Paper: Past the Edge of Chaos

2022/11/12

Paper: Past the Edge of Chaos

I've referred to work-as-done and work-as-imagined many, many times before, but never took the time to actually break down any literature behind that. The page that describes them the most accessibly is Steven Shorrock's The Varieties of Human Work. I decided to dig into some of its sources to find canonical material behind it, and unfortunately I got nerd-sniped by a reference to a paper from Sidney Dekker from 2006 titled Past the Edge of Chaos.

Ghost Flight

he paper starts with a re-telling of Helios flight 522, a "ghost flight". The story goes that the flight took off normally, but started having issues pressurizing itself. Dekker mentions "anomalies in the pressurization system" whereas the official report mentions that the pressurization system was set to MAN (manual mode) rather than one of the two other automated modes, which were more normal. None of the pre- and post-takeoff checklist runs highlighted this state.

The plane was configured such that its auto-pilot would make it climb to 34,000 ft and cruise from Cyprus to Athens. At 10,000 ft, a bunch of alarms start blaring—the same one usually ringing if a bad take-off configuration is detected (eg. bad flap settings). Having a take-off alarm at 10,000ft is bound to be confusing, doubly so since hypoxia conditions can cause confusion and likely were starting to set in, since cabin pressurization keeps things at the equivalent of 8,000ft of altitude.

The autopilot kept climbing, and once at 14,000ft, the oxygen masks dropped from the ceiling, along with a master caution light lighting up. Other alarms started blaring as well, related to insufficient cooling air entering the compartment that contains avionics equipment. This is also where the German captain and Cypriot co-pilot find out that they don't share enough English in common (nor their native languages) to debug the situation. Hypoxia is getting worse and alarms keep blaring.

After calling the maintenance base to turn off a loud alarm that made things even harder, the pilot got up to look at its circuit breaker in a cabinet behind him. The co-pilot was left confused in his seat. As the aircraft kept climbing, the captain passed out, and then the co-pilot. The autopilot kept climbing, reached 34,000ft, and kept a holding pattern over Athens.

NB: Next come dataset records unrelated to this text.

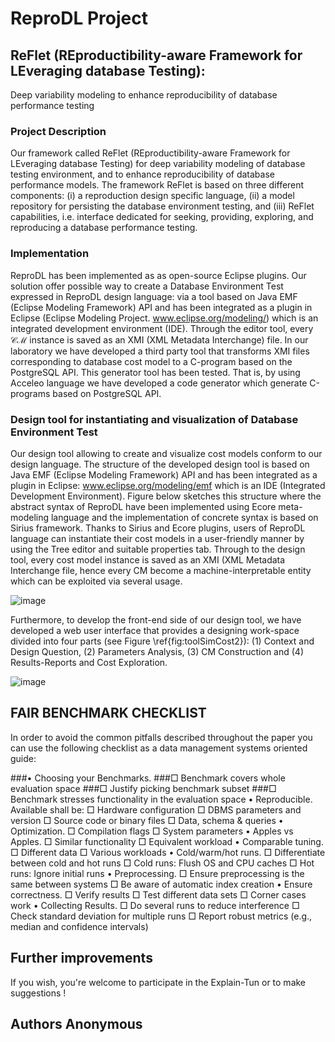 # ReproDL Project
## ReFlet (REproductibility-aware Framework for LEveraging database Testing):
Deep variability modeling to enhance reproducibility of database performance testing
### Project Description
Our framework called ReFlet (REproductibility-aware Framework for LEveraging database Testing) for deep variability modeling of database testing environment, and to enhance
reproducibility of database performance models. The framework ReFlet is based on three different components: (i) a reproduction design specific language, (ii) a model repository for persisting
the database environment testing, and (iii) ReFlet capabilities, i.e. interface dedicated for seeking, providing, exploring, and reproducing a database performance testing.
### Implementation
ReproDL has been implemented as as open-source Eclipse plugins. Our solution offer possible way to create a Database Environment Test expressed in ReproDL design language: via a tool based on Java EMF (Eclipse Modeling Framework) API and has been integrated as a plugin in Eclipse (Eclipse Modeling Project. www.eclipse.org/modeling/) which is an integrated development environment (IDE). Through the editor tool, every $\mathcal{CM}$ instance is saved as an XMI (XML Metadata Interchange) file. In our laboratory we have developed a third party tool that transforms XMI files corresponding to database cost model to a C-program based on the PostgreSQL API. This generator tool has been tested. That is, by using Acceleo language we have developed a code generator which generate C-programs based on PostgreSQL API.

### Design tool for instantiating and visualization of Database Environment Test

Our design tool allowing to create and visualize cost models conform to our design language.
The structure of the developed design tool is based on Java EMF (Eclipse Modeling Framework) API and has been integrated as a plugin in Eclipse: www.eclipse.org/modeling/emf which is an IDE (Integrated Development Environment). 
Figure below sketches this structure where the abstract syntax of ReproDL have been implemented using Ecore meta-modeling language and the implementation of concrete syntax is based on Sirius framework. Thanks to Sirius and Ecore plugins, users of ReproDL language can instantiate their cost models in a user-friendly manner by using the Tree editor and suitable properties tab. 
Through to the design tool, every cost model instance is saved as an XMI (XML Metadata Interchange  file, hence every CM become a machine-interpretable entity which can be exploited via several usage.

![image](https://user-images.githubusercontent.com/42803883/218849390-e9728057-a38b-4035-81e4-509143b570d2.png)

Furthermore, to develop the front-end side of our design tool, we  have developed a web user interface that provides a designing work-space divided into four parts (see Figure \ref{fig:toolSimCost2}): (1) Context and Design Question, (2) Parameters Analysis, (3) CM Construction and (4) Results-Reports and Cost Exploration. 

![image](https://user-images.githubusercontent.com/42803883/218848962-e37eeabd-65f9-4604-8538-d1ade65e4b25.png)

## FAIR BENCHMARK CHECKLIST
In order to avoid the common pitfalls described throughout the
paper you can use the following checklist as a data management
systems oriented guide:

###• Choosing your Benchmarks.
###□ Benchmark covers whole evaluation space
###□ Justify picking benchmark subset
###□ Benchmark stresses functionality in the evaluation space
• Reproducible. Available shall be:
□ Hardware configuration
□ DBMS parameters and version
□ Source code or binary files
□ Data, schema & queries
• Optimization.
□ Compilation flags
□ System parameters
• Apples vs Apples.
□ Similar functionality
□ Equivalent workload
• Comparable tuning.
□ Different data
□ Various workloads
• Cold/warm/hot runs.
□ Differentiate between cold and hot runs
□ Cold runs: Flush OS and CPU caches
□ Hot runs: Ignore initial runs
• Preprocessing.
□ Ensure preprocessing is the same between systems
□ Be aware of automatic index creation
• Ensure correctness.
□ Verify results
□ Test different data sets
□ Corner cases work
• Collecting Results.
□ Do several runs to reduce interference
□ Check standard deviation for multiple runs
□ Report robust metrics (e.g., median and confidence intervals)

## Further improvements

If you wish, you're welcome to participate in the Explain-Tun or to make suggestions ! 

## Authors Anonymous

Greek military jets accompanied the unresponsive plane that kept going for 70 minutes. A flight attendant with a portable oxygen supply sat down in the captain's seat and tried to gain control, but was not qualified. Eventually, fuel ran low, engines flamed out, and the plane crashed, killing everyone on board.

The Decomposition Assumption

Dekker takes this incident as a case study demonstrating that aviation safety's models need adjusting. He mentions that the 90s safety model derives from analytical decomposition: take a complex component, study its individual parts. If all the individual parts are behaving as expected, then the overall system should keep working fine. This is an approach that was behind the energy & barrier models, and partly influential on the latent failure model (but particularly the more common Swiss cheese model variant, often made simpler and linear).

What this airline disaster shows is that it is very possible to have an incident where all inspections were passed, all officers were qualified, the airframe was long-certified, and run by an approved organization, yet major failure could happen. This is non-linear in terms of interactions, and Dekker picks a particular aspect—the fact that both pilots couldn't communicate effectively in abnormal situations—to show that all the components part of the equation are actually not independent.

He makes a comment on the general well-intentioned approach of inspection and regulators:

Moves towards “system oversight” put regulators and certifiers in a sort of second-order role relative to their previous position. Rather than wanting to know exactly what problems an airline, or other inspection object, is having (e.g. bolts of the wrong size), the regulator wants to get an idea of how well the airline is able to deal with the problems that will come its way. The inspector, in other words, is trying to make a judgment of the resilience of the inspection object. The intention to help create safety through proactive resilient processes, rather than through reactive barriers, is laudable and productive. But the critical question is what to base a judgment of resilience on. This question is only beginning to be examined.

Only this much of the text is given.